EXERCISE DETAILS: Below are some records; work out how many of their lines contain "containing" and give the number only.

Rendered images with source text
/---
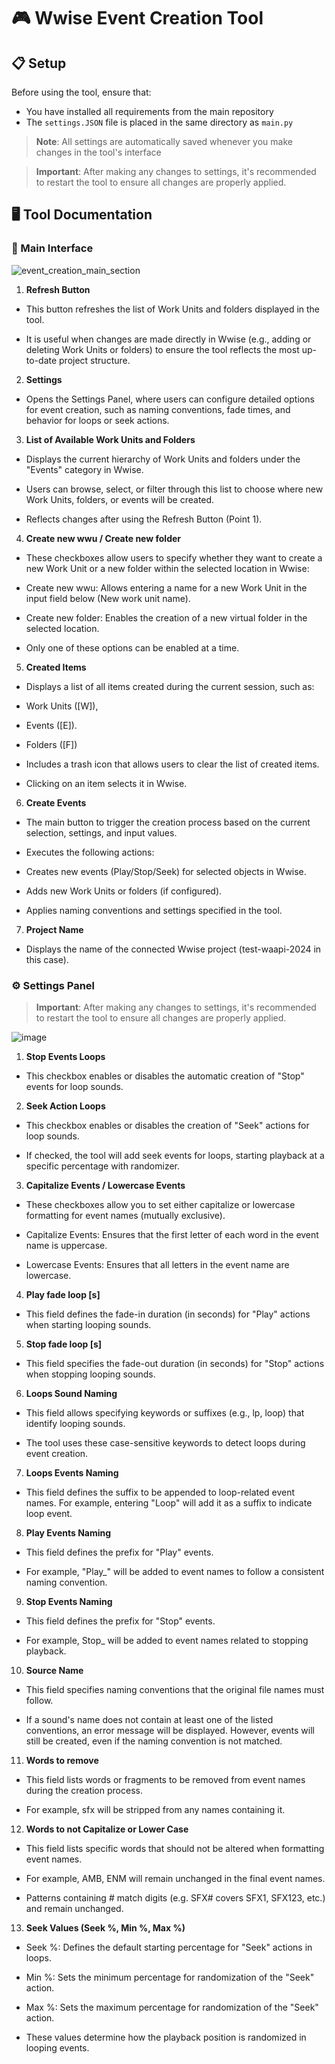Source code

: # 🎮 Wwise Event Creation Tool

## 📋 Setup

Before using the tool, ensure that:
- You have installed all requirements from the main repository
- The `settings.JSON` file is placed in the same directory as `main.py`

> **Note**: All settings are automatically saved whenever you make changes in the tool's interface

>   **Important**: After making any changes to settings, it's recommended to restart the tool to ensure all changes are properly applied.

## 🖥️ Tool Documentation

### 🎯 Main Interface


![event_creation_main_section](https://github.com/user-attachments/assets/7333dd35-cbae-499e-abea-9093c1846f13)


1. **Refresh Button**

- This button refreshes the list of Work Units and folders displayed in the tool.

- It is useful when changes are made directly in Wwise (e.g., adding or deleting Work Units or folders) to ensure the tool reflects the most up-to-date project structure.

2. **Settings**

- Opens the Settings Panel, where users can configure detailed options for event creation, such as naming conventions, fade times, and behavior for loops or seek actions.

3. **List of Available Work Units and Folders**

- Displays the current hierarchy of Work Units and folders under the "Events" category in Wwise.

- Users can browse, select, or filter through this list to choose where new Work Units, folders, or events will be created.

- Reflects changes after using the Refresh Button (Point 1).

4. **Create new wwu / Create new folder**

- These checkboxes allow users to specify whether they want to create a new Work Unit or a new folder within the selected location in Wwise:

- Create new wwu: Allows entering a name for a new Work Unit in the input field below (New work unit name).

- Create new folder: Enables the creation of a new virtual folder in the selected location.

- Only one of these options can be enabled at a time.

5. **Created Items**

- Displays a list of all items created during the current session, such as:

- Work Units ([W]),

- Events ([E]).

- Folders ([F])

- Includes a trash icon that allows users to clear the list of created items.

- Clicking on an item selects it in Wwise.

6. **Create Events**

- The main button to trigger the creation process based on the current selection, settings, and input values.

- Executes the following actions:

- Creates new events (Play/Stop/Seek) for selected objects in Wwise.

- Adds new Work Units or folders (if configured).

- Applies naming conventions and settings specified in the tool.

7. **Project Name**

- Displays the name of the connected Wwise project (test-waapi-2024 in this case).

### ⚙️ Settings Panel
 >**Important**: After making any changes to settings, it's recommended to restart the tool to ensure all changes are properly applied.

![image](https://github.com/user-attachments/assets/1a258669-d77f-40d6-9a2b-74a4318a10f1)


1. **Stop Events Loops**

- This checkbox enables or disables the automatic creation of "Stop" events for loop sounds.

2. **Seek Action Loops**

- This checkbox enables or disables the creation of "Seek" actions for loop sounds.

- If checked, the tool will add seek events for loops, starting playback at a specific percentage with randomizer.

3. **Capitalize Events / Lowercase Events**

- These checkboxes allow you to set either capitalize or lowercase formatting for event names (mutually exclusive).

- Capitalize Events: Ensures that the first letter of each word in the event name is uppercase.

- Lowercase Events: Ensures that all letters in the event name are lowercase.

4. **Play fade loop [s]**

- This field defines the fade-in duration (in seconds) for "Play" actions when starting looping sounds.

5. **Stop fade loop [s]**

- This field specifies the fade-out duration (in seconds) for "Stop" actions when stopping looping sounds.

6. **Loops Sound Naming**

- This field allows specifying keywords or suffixes (e.g., lp, loop) that identify looping sounds.

- The tool uses these case-sensitive keywords to detect loops during event creation.

7. **Loops Events Naming**

- This field defines the suffix to be appended to loop-related event names. For example, entering "Loop" will add it as a suffix to indicate loop  event.

8. **Play Events Naming**

- This field defines the prefix for "Play" events.

- For example, "Play_" will be added to event names to follow a consistent naming convention.

9. **Stop Events Naming**

- This field defines the prefix for "Stop" events.

- For example, Stop_ will be added to event names related to stopping playback.

10. **Source Name**

- This field specifies naming conventions that the original file names must follow.

- If a sound's name does not contain at least one of the listed conventions, an error message will be displayed. However, events will still be created, even if the naming convention is not matched.

11. **Words to remove**

- This field lists words or fragments to be removed from event names during the creation process.

- For example, sfx will be stripped from any names containing it.

12. **Words to not Capitalize or Lower Case**

- This field lists specific words that should not be altered when formatting event names.

- For example, AMB, ENM will remain unchanged in the final event names.

- Patterns containing # match digits (e.g. SFX# covers SFX1, SFX123, etc.) and remain unchanged.

13. **Seek Values (Seek %, Min %, Max %)**

- Seek %: Defines the default starting percentage for "Seek" actions in loops.

- Min %: Sets the minimum percentage for randomization of the "Seek" action.

- Max %: Sets the maximum percentage for randomization of the "Seek" action.

- These values determine how the playback position is randomized in looping events.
\---
EXERCISE SOLUTION: 2